Source texts of formatted documents

****

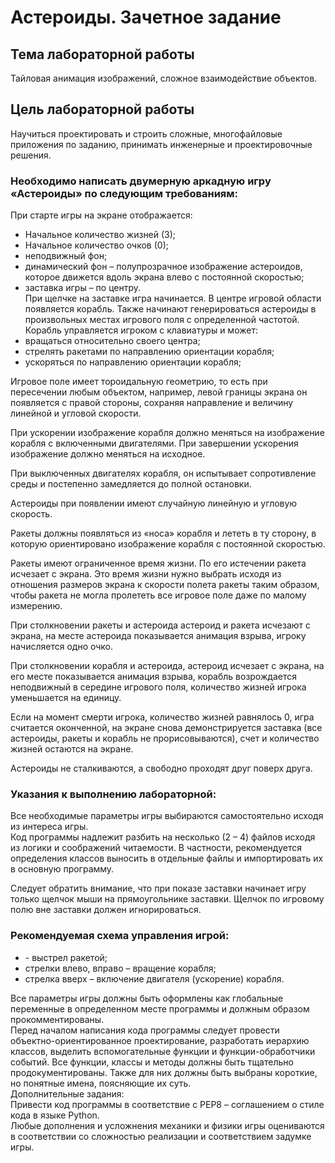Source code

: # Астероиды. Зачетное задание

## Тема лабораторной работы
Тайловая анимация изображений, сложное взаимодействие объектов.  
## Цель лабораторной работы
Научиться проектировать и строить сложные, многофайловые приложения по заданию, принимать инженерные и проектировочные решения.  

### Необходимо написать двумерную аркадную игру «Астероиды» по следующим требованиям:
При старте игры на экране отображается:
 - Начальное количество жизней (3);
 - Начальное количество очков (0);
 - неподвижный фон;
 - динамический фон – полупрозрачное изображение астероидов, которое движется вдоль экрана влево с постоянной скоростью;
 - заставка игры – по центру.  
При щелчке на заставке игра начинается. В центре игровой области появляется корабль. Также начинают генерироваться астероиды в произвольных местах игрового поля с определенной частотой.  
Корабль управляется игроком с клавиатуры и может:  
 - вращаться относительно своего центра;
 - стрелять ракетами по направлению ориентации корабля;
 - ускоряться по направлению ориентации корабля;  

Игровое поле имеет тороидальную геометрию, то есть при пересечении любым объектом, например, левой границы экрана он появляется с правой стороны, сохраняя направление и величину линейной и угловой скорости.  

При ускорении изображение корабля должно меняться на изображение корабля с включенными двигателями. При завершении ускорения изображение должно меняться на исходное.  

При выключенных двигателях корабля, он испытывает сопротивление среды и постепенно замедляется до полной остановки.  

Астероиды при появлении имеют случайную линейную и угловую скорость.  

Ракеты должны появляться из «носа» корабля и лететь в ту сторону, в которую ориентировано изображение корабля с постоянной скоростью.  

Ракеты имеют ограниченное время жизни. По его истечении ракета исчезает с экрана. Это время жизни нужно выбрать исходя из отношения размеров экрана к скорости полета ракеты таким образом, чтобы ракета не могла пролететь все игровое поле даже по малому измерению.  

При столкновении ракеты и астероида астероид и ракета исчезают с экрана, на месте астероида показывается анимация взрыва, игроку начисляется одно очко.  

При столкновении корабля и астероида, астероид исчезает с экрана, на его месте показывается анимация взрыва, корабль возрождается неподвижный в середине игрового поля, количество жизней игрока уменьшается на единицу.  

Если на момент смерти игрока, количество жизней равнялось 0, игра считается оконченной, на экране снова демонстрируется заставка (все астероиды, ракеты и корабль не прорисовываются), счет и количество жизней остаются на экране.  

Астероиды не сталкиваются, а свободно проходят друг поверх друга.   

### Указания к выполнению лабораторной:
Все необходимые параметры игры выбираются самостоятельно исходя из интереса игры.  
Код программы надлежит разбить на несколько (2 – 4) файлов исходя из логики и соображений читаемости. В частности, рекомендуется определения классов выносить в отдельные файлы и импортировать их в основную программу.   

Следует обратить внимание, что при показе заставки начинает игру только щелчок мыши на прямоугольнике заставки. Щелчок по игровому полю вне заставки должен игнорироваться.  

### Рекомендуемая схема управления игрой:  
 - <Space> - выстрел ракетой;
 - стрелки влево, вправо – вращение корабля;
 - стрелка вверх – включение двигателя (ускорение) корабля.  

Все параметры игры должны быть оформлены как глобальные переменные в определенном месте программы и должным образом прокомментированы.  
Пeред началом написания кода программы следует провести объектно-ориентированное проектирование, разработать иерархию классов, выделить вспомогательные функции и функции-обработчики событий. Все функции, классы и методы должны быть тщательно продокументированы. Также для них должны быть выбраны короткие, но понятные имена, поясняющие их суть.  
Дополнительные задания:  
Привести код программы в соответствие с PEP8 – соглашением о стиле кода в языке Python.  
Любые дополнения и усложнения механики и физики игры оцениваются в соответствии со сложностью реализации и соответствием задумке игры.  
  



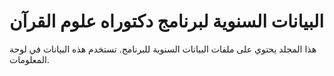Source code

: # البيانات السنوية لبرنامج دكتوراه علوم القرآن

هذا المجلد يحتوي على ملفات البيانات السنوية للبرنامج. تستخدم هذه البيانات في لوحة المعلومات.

****

◆ **To do**
Look through the entries above; copy every line holding the string "работы".

◆ **Answer box**
## Тема лабораторной работы
## Цель лабораторной работы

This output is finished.